I was happy to visit my local bookies and walk out with my Arsenally wallet bulging with my takings. It’s been a while since I’ve got one over the bookmakers.
It was a bit of a scrappy affair, and we certainly had some nervous moments. Blackpool should have had a penalty when we were only 2-1 up; Ian Holloway’s claims that v Persie was offside for our third were way off the mark. He admitted that according to the rules, he wasn’t offside. Well that’s that, isn’t it?
Having laid into our ‘reserve’ players in my rant of a preview, I was indeed happy to see Diaby prove me wrong with a fine goal, and delighted to see Eboue notch one up as well. I maintain that we rarely see consistent good performances from the Frenchman. I truly hope he proves me wrong against Liverpool this Sunday.
Onto the bigger news as Kroenke’s investment vehicle Kroenke Sports Enterprises announced this morning that it was paying £11,750 a share to increase its stake in Arsenal FC to 62.9% from 29.9%, by buying out Lady Nina Bracewell-Smith and Danny Fiszman. The offer values the club at £731 million, which is about $1.2 billion. To put that in perspective, in 2009 ManUre were valued at $1.9 billion.
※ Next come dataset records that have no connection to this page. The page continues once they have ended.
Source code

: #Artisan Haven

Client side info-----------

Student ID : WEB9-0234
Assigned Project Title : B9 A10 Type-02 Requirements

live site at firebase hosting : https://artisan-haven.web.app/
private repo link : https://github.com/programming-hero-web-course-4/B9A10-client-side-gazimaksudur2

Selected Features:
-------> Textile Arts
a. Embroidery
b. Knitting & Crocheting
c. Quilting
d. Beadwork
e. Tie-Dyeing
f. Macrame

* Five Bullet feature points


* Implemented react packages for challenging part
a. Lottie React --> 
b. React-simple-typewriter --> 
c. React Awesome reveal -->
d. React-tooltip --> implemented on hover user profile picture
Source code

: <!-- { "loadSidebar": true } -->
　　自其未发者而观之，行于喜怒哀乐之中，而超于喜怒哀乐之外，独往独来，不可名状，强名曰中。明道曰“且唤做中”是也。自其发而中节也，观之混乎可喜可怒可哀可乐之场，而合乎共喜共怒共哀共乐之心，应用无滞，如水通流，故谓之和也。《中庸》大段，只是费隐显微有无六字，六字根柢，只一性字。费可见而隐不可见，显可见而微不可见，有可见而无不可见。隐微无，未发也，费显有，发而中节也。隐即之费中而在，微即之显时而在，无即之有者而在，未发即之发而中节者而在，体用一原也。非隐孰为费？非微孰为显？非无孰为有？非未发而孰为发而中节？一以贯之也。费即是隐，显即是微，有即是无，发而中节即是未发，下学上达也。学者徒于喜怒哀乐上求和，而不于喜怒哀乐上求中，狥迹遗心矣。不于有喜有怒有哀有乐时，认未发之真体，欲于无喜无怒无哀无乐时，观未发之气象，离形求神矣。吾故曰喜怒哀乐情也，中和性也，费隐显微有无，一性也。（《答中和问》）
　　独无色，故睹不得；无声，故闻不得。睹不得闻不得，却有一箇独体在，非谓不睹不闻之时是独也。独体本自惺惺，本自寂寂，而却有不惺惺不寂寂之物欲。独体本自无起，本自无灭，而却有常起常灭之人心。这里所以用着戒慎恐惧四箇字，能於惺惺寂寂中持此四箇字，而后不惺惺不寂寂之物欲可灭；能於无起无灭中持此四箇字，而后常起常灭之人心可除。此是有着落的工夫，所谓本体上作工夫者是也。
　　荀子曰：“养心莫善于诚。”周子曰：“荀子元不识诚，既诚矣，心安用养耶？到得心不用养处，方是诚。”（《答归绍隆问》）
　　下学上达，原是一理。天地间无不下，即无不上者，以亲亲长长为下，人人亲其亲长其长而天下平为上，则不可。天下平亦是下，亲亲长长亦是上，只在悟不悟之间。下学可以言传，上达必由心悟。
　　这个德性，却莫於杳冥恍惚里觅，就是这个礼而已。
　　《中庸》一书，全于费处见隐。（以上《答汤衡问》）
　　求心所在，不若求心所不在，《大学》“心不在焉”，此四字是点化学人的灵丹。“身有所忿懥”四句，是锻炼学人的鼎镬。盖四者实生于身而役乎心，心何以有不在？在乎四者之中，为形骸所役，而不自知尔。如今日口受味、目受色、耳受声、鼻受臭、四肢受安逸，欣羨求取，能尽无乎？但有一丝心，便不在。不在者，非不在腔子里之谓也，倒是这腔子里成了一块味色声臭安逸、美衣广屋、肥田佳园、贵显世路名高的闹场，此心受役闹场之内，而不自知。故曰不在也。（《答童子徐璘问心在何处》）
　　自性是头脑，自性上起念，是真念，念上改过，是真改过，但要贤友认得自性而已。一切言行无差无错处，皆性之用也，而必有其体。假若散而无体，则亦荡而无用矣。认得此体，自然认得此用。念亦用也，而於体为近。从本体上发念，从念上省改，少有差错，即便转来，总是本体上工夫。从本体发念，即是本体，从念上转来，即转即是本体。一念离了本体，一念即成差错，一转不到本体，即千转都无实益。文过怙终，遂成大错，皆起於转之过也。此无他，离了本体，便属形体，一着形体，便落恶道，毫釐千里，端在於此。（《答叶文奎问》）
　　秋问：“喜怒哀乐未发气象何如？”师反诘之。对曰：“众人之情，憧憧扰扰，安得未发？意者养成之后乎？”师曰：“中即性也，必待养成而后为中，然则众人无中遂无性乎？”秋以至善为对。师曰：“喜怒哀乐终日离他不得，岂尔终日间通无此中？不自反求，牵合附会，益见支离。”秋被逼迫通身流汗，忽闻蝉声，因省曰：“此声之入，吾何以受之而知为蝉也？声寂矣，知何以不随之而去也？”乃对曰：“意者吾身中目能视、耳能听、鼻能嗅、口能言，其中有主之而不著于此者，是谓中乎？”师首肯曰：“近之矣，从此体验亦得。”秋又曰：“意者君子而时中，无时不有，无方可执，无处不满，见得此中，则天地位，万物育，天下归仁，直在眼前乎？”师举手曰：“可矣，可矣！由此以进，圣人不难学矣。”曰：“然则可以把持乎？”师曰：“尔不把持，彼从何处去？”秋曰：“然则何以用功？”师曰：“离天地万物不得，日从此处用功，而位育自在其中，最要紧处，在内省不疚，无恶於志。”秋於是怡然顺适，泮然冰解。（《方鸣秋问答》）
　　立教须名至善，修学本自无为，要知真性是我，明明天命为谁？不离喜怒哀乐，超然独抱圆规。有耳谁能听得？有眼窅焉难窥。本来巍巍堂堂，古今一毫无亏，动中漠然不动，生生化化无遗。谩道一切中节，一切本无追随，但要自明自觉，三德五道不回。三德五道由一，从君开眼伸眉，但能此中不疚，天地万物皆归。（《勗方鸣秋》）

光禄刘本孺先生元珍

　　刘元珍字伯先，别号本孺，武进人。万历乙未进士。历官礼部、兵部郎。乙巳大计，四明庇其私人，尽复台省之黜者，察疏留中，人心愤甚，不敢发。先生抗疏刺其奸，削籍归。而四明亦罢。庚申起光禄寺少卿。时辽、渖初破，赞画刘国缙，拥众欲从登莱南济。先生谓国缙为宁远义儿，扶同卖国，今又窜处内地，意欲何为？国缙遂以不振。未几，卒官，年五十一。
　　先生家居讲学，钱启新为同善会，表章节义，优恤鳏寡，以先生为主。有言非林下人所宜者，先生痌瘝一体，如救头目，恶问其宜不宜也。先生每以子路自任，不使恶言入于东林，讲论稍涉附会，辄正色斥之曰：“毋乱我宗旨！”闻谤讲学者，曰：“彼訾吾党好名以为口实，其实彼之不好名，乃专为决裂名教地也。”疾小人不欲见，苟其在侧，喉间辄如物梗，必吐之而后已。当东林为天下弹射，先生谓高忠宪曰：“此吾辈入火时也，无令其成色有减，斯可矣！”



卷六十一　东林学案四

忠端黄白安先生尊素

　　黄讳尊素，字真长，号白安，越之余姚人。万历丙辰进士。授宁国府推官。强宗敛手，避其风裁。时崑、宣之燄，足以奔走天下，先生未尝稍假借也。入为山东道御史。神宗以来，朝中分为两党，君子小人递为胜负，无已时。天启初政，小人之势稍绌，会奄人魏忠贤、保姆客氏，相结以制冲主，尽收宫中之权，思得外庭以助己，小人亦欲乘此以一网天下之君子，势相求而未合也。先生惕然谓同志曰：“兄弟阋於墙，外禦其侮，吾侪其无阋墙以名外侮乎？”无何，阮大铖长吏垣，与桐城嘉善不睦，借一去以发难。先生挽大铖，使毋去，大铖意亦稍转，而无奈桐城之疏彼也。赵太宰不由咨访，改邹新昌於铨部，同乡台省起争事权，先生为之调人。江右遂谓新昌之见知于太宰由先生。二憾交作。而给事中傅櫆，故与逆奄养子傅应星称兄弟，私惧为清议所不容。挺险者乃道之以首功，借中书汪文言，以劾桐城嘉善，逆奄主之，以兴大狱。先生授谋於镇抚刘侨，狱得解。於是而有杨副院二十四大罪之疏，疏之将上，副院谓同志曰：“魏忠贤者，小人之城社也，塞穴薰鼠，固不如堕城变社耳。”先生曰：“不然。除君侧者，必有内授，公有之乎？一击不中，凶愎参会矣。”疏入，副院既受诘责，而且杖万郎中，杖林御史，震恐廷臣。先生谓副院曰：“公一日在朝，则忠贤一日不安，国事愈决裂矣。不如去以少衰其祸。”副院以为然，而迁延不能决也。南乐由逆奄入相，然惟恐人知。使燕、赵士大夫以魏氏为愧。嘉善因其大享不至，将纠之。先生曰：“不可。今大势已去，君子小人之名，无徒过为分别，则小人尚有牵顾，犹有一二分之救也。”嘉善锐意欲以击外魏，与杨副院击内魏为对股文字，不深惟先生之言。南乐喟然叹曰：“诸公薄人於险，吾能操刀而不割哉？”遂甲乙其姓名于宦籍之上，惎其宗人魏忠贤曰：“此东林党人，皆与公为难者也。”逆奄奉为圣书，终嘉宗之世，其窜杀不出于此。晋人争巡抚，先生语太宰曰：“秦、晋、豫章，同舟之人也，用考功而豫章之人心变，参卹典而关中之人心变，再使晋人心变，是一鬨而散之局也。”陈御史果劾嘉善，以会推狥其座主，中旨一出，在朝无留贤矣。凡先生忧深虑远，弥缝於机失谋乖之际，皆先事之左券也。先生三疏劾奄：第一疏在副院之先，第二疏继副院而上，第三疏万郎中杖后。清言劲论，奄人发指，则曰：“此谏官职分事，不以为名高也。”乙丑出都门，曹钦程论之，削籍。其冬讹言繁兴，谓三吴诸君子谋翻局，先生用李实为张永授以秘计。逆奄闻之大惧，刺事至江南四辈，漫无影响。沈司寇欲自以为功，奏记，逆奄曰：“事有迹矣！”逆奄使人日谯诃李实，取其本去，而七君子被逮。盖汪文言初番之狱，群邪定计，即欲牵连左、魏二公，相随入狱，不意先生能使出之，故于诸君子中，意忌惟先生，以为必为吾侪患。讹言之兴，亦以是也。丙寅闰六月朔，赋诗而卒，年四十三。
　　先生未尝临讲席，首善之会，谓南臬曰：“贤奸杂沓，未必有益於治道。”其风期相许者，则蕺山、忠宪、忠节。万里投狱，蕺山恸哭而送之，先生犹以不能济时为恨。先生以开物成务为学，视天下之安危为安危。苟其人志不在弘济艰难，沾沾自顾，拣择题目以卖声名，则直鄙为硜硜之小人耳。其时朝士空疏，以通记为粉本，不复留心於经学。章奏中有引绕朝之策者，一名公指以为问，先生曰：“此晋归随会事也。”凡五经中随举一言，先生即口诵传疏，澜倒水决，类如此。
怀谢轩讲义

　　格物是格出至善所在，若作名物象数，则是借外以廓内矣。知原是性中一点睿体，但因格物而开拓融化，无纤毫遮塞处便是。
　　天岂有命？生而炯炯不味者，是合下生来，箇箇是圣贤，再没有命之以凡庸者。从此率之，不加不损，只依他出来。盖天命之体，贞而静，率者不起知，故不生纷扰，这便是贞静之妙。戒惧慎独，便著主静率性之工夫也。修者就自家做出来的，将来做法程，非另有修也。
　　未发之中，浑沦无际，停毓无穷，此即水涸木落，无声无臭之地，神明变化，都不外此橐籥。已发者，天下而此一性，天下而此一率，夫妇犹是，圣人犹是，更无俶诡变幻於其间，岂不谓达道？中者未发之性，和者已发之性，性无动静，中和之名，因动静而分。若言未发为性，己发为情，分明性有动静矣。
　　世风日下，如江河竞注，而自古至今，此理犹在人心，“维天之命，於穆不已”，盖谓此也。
We knew that Lady Nina had been trying to sell her shares for a while, and I can’t help but feel that Fiszman’s decision to sell has something to do with the fact that he is seriously ill, and if rumours are to be believed, not long of this earth.
I’m thoroughly relieved that Fiszman and Lady Nina didn’t sell to Usmanov’s Red and White Holdings. If you believe even some of what has been written about the man, the less he has to do with Arsenal the better.
The notion that any owner or shareholder must be someone who grew up within spitting distance of Herbert Chapman’s bust and a season ticket holder from birth is antiquated. In the modern, 21st Century Premiership we must recognise that billlionaires will buy clubs for financial reasons, as well as for the traditional “true love of sport”. And from what I can tell, compared with Hicks and Gillett at Liverpool and the Glazers at ManUre, we’ve got the best deal by a country mile.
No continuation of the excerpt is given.